When I was a kid my parents attended many a party hosted by members of the Apex Club. This was an exclusive club for men under the age of forty, and where we lived, there were loads of young dads in the club. The rules for these parties were simple: blokes bring the booze, ladies bring a "plate" and kids run amok until you pass out with exhaustion.

There would be tressle tables, sometimes in marquees, or maybe set up in the garage, covered with all sorts of culinary delights like cabanossi and cubes of cheese, pickled cocktail onions on tooth picks, slices of devon wrapped around mashed potato, and of course plenty of potato chips and a new concept in catering for a crowd - dip.

I remember the Apex party we went to on new year's eve, 1976, very clearly because I was sitting on my mum's lap at midnight. "There goes 1976!" she said, pointing to the night sky. I started crying because I didn't want the year to go. I don't think Mum expected that.

It was at one of these parties that I tasted my first cheesecake. It was a seventies classic with biscuit base made from over salted margarine, and a chill and mix filling. These cheesecakes have a very strong and distinct flavour, which I have to say was not that enrolling to my eight year old tastebuds. Skip forward to the day my sister acquired the America The Beautiful cookbook. Amongst its pages was the recipe for New York Cheesecake. This has been the definitive cheesecake for me ever since. But it is loaded with cream cheese and over the years I've tried different things to reduce the Philly factor. My latest attempt uses ricotta. See what you think.

1.5 cups plain flour
¼ cup sugar
1 tsp grated lemon zest
100g cold butter
1 egg yolk
¼ tsp vanilla extract

625g cream cheese
625g fine ricotta cheese
440g sugar
3 tblsp plain flour
1.5 tsp grated lemon zest
1 tsp vanilla extract
5 whole eggs
2 egg yolks extra

1. Combine flour, sugar and zest in a large bowl.
2. Cut in butter until mixture resembles course breadcrumbs.
3. Stir in the egg yolk and vanilla to form a soft dough. Add up to four teaspoons of milk if the dough does not come together. Just add one at a time, mix, see how the dough goes, then add another if you need to. Wrap in plastic in cling film and refrigerate for one hour.
4. Preheat the oven to 200 degrees celcius.
5. Roll the pastry on a floured board to 3mm thick. Cut the pastry to fit a 23cm springform pan.
6. Line the bottom of the pan with a piece of baking paper, snagging it out the sides of the pan to keep it taught across the bottom. Grease the sides of the pan. Line the pan with the rolled out pastry, ensuring you press it into the corners of the tin, but also leaving a little overhand at the top if you to combat shrinkage. Bake for 20 minutes or until golden and cool on a rack.
7. Beat both cheeses with sugar, flour, zest and vanilla in the large bowl of a mixer. If you like you can exchange the vanilla essence for the paste from two vanilla beans.
8. Add eggs and yolks one at a time. Beat thoroughly between additions.
9. Increase the oven temperature to 290 celcius. Quickly fill the pie crust with the cheese mixture. Bake for 12 minutes then reduce the temperature to 200 and continue to bake for another hour.
10. Cool on a rack in the tin and chill for two hours before serving.

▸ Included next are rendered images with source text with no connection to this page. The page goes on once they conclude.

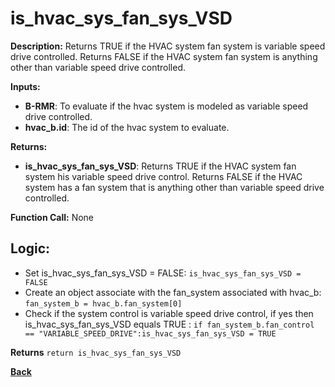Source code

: # is_hvac_sys_fan_sys_VSD  

**Description:** Returns TRUE if the HVAC system fan system is variable speed drive controlled. Returns FALSE if the HVAC system fan system is anything other than variable speed drive controlled.   

**Inputs:**  
- **B-RMR**: To evaluate if the hvac system is modeled as variable speed drive controlled.   
- **hvac_b.id**: The id of the hvac system to evaluate.  

**Returns:**  
- **is_hvac_sys_fan_sys_VSD**: Returns TRUE if the HVAC system fan system his variable speed drive control. Returns FALSE if the HVAC system has a fan system that is anything other than variable speed drive controlled.   
 
**Function Call:** None  

## Logic:   
- Set is_hvac_sys_fan_sys_VSD = FALSE: `is_hvac_sys_fan_sys_VSD = FALSE`  
- Create an object associate with the fan_system associated with hvac_b: `fan_system_b = hvac_b.fan_system[0]`
- Check if the system control is variable speed drive control, if yes then is_hvac_sys_fan_sys_VSD equals TRUE  : `if fan_system_b.fan_control == "VARIABLE_SPEED_DRIVE":is_hvac_sys_fan_sys_VSD = TRUE` 

**Returns** `return is_hvac_sys_fan_sys_VSD`  



**[Back](../_toc.md)**
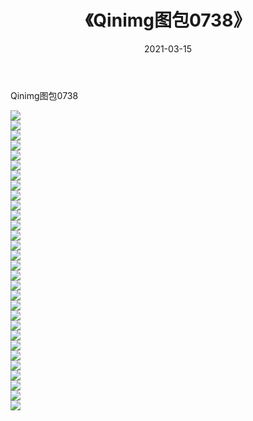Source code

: ﻿---
layout: post
title:  《Qinimg图包0738》
date:   2021-03-15
img: http://imgx.orgx.ga/Qinimg图包/Qinimg图包0738/000.jpg
categories: [美女, 清纯, 唯美]
---

Qinimg图包0738

 ![](http://imgx.orgx.ga/Qinimg图包/Qinimg图包0738/001.jpg) <br>![](http://imgx.orgx.ga/Qinimg图包/Qinimg图包0738/002.jpg) <br>![](http://imgx.orgx.ga/Qinimg图包/Qinimg图包0738/003.jpg) <br>![](http://imgx.orgx.ga/Qinimg图包/Qinimg图包0738/004.jpg) <br>![](http://imgx.orgx.ga/Qinimg图包/Qinimg图包0738/005.jpg) <br>![](http://imgx.orgx.ga/Qinimg图包/Qinimg图包0738/006.jpg) <br>![](http://imgx.orgx.ga/Qinimg图包/Qinimg图包0738/007.jpg) <br>![](http://imgx.orgx.ga/Qinimg图包/Qinimg图包0738/008.jpg) <br>![](http://imgx.orgx.ga/Qinimg图包/Qinimg图包0738/009.jpg) <br>![](http://imgx.orgx.ga/Qinimg图包/Qinimg图包0738/010.jpg) <br>![](http://imgx.orgx.ga/Qinimg图包/Qinimg图包0738/011.jpg) <br>![](http://imgx.orgx.ga/Qinimg图包/Qinimg图包0738/012.jpg) <br>![](http://imgx.orgx.ga/Qinimg图包/Qinimg图包0738/013.jpg) <br>![](http://imgx.orgx.ga/Qinimg图包/Qinimg图包0738/014.jpg) <br>![](http://imgx.orgx.ga/Qinimg图包/Qinimg图包0738/015.jpg) <br>![](http://imgx.orgx.ga/Qinimg图包/Qinimg图包0738/016.jpg) <br>![](http://imgx.orgx.ga/Qinimg图包/Qinimg图包0738/017.jpg) <br>![](http://imgx.orgx.ga/Qinimg图包/Qinimg图包0738/018.jpg) <br>![](http://imgx.orgx.ga/Qinimg图包/Qinimg图包0738/019.jpg) <br>![](http://imgx.orgx.ga/Qinimg图包/Qinimg图包0738/020.jpg) <br>![](http://imgx.orgx.ga/Qinimg图包/Qinimg图包0738/021.jpg) <br>![](http://imgx.orgx.ga/Qinimg图包/Qinimg图包0738/022.jpg) <br>![](http://imgx.orgx.ga/Qinimg图包/Qinimg图包0738/023.jpg) <br>![](http://imgx.orgx.ga/Qinimg图包/Qinimg图包0738/024.jpg) <br>![](http://imgx.orgx.ga/Qinimg图包/Qinimg图包0738/025.jpg) <br>![](http://imgx.orgx.ga/Qinimg图包/Qinimg图包0738/026.jpg) <br>![](http://imgx.orgx.ga/Qinimg图包/Qinimg图包0738/027.jpg) <br>![](http://imgx.orgx.ga/Qinimg图包/Qinimg图包0738/028.jpg) <br>![](http://imgx.orgx.ga/Qinimg图包/Qinimg图包0738/029.jpg) <br>![](http://imgx.orgx.ga/Qinimg图包/Qinimg图包0738/030.jpg) <br>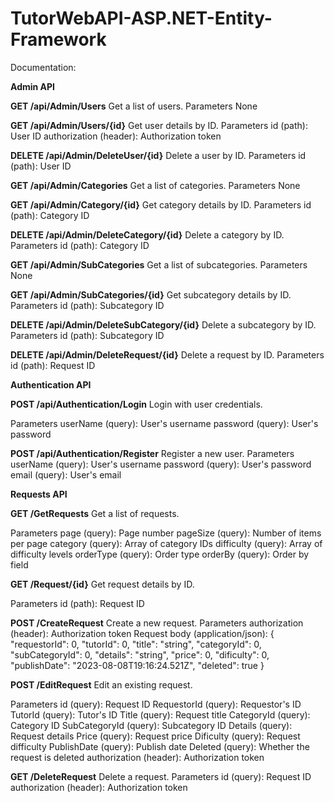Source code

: # TutorWebAPI-ASP.NET-Entity-Framework

Documentation:

**Admin API**

**GET /api/Admin/Users**
Get a list of users.
Parameters
None


**GET /api/Admin/Users/{id}**
Get user details by ID.
Parameters
id (path): User ID
authorization (header): Authorization token


**DELETE /api/Admin/DeleteUser/{id}**
Delete a user by ID.
Parameters
id (path): User ID


**GET /api/Admin/Categories**
Get a list of categories.
Parameters
None


**GET /api/Admin/Category/{id}**
Get category details by ID.
Parameters
id (path): Category ID


**DELETE /api/Admin/DeleteCategory/{id}**
Delete a category by ID.
Parameters
id (path): Category ID

**GET /api/Admin/SubCategories**
Get a list of subcategories.
Parameters
None


**GET /api/Admin/SubCategories/{id}**
Get subcategory details by ID.
Parameters
id (path): Subcategory ID

**DELETE /api/Admin/DeleteSubCategory/{id}**
Delete a subcategory by ID.
Parameters
id (path): Subcategory ID

**DELETE /api/Admin/DeleteRequest/{id}**
Delete a request by ID.
Parameters
id (path): Request ID


**Authentication API**

**POST /api/Authentication/Login**
Login with user credentials.

Parameters
userName (query): User's username
password (query): User's password

**POST /api/Authentication/Register**
Register a new user.
Parameters
userName (query): User's username
password (query): User's password
email (query): User's email

**Requests API**

**GET /GetRequests**
Get a list of requests.

Parameters
page (query): Page number
pageSize (query): Number of items per page
category (query): Array of category IDs
difficulty (query): Array of difficulty levels
orderType (query): Order type
orderBy (query): Order by field

**GET /Request/{id}**
Get request details by ID.

Parameters
id (path): Request ID

**POST /CreateRequest**
Create a new request.
Parameters
authorization (header): Authorization token
Request body (application/json):
{
  "requestorId": 0,
  "tutorId": 0,
  "title": "string",
  "categoryId": 0,
  "subCategoryId": 0,
  "details": "string",
  "price": 0,
  "dificulty": 0,
  "publishDate": "2023-08-08T19:16:24.521Z",
  "deleted": true
}

**POST /EditRequest**
Edit an existing request.

Parameters
id (query): Request ID
RequestorId (query): Requestor's ID
TutorId (query): Tutor's ID
Title (query): Request title
CategoryId (query): Category ID
SubCategoryId (query): Subcategory ID
Details (query): Request details
Price (query): Request price
Dificulty (query): Request difficulty
PublishDate (query): Publish date
Deleted (query): Whether the request is deleted
authorization (header): Authorization token

**GET /DeleteRequest**
Delete a request.
Parameters
id (query): Request ID
authorization (header): Authorization token
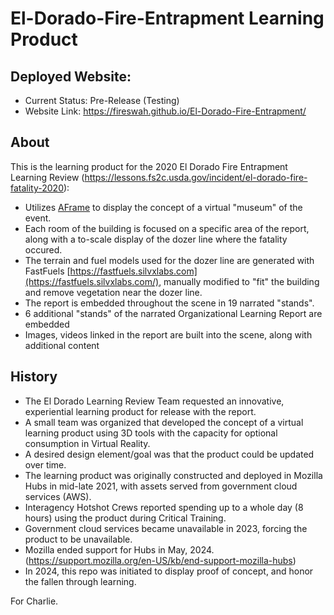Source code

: # El-Dorado-Fire-Entrapment Learning Product

## Deployed Website:
- Current Status: Pre-Release (Testing)
- Website Link: https://fireswah.github.io/El-Dorado-Fire-Entrapment/

## About
This is the learning product for the 2020 El Dorado Fire Entrapment Learning Review (https://lessons.fs2c.usda.gov/incident/el-dorado-fire-fatality-2020):
- Utilizes [AFrame](https://aframe.io/) to display the concept of a virtual "museum" of the event.
- Each room of the building is focused on a specific area of the report, along with a to-scale display of the dozer line where the fatality occured.
- The terrain and fuel models used for the dozer line are generated with FastFuels [https://fastfuels.silvxlabs.com](https://fastfuels.silvxlabs.com/), manually modified to "fit" the building and remove vegetation near the dozer line.
- The report is embedded throughout the scene in 19 narrated "stands".
- 6 additional "stands" of the narrated Organizational Learning Report are embedded
- Images, videos linked in the report are built into the scene, along with additional content

## History
- The El Dorado Learning Review Team requested an innovative, experiential learning product for release with the report.
- A small team was organized that developed the concept of a virtual learning product using 3D tools with the capacity for optional consumption in Virtual Reality.
- A desired design element/goal was that the product could be updated over time.
- The learning product was originally constructed and deployed in Mozilla Hubs in mid-late 2021, with assets served from government cloud services (AWS).
- Interagency Hotshot Crews reported spending up to a whole day (8 hours) using the product during Critical Training.
- Government cloud services became unavailable in 2023, forcing the product to be unavailable.
- Mozilla ended support for Hubs in May, 2024. (https://support.mozilla.org/en-US/kb/end-support-mozilla-hubs)
- In 2024, this repo was initiated to display proof of concept, and honor the fallen through learning.

For Charlie.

Notes: The paper will become heated and give off a burning smell. At the same time, the very top edge of the pastry will brown a great deal and trick you into thinking it is burnt. But when you take off the springform you'll find it's nicely golden brown, so don't worry!

I served this cheesecake with a pile of raspberries seated on some whipped cream. I dusted it with icing sugar to make it look festive, since it was kind of for a pre-christmas lunch. It should keep in the fridge for at least a week.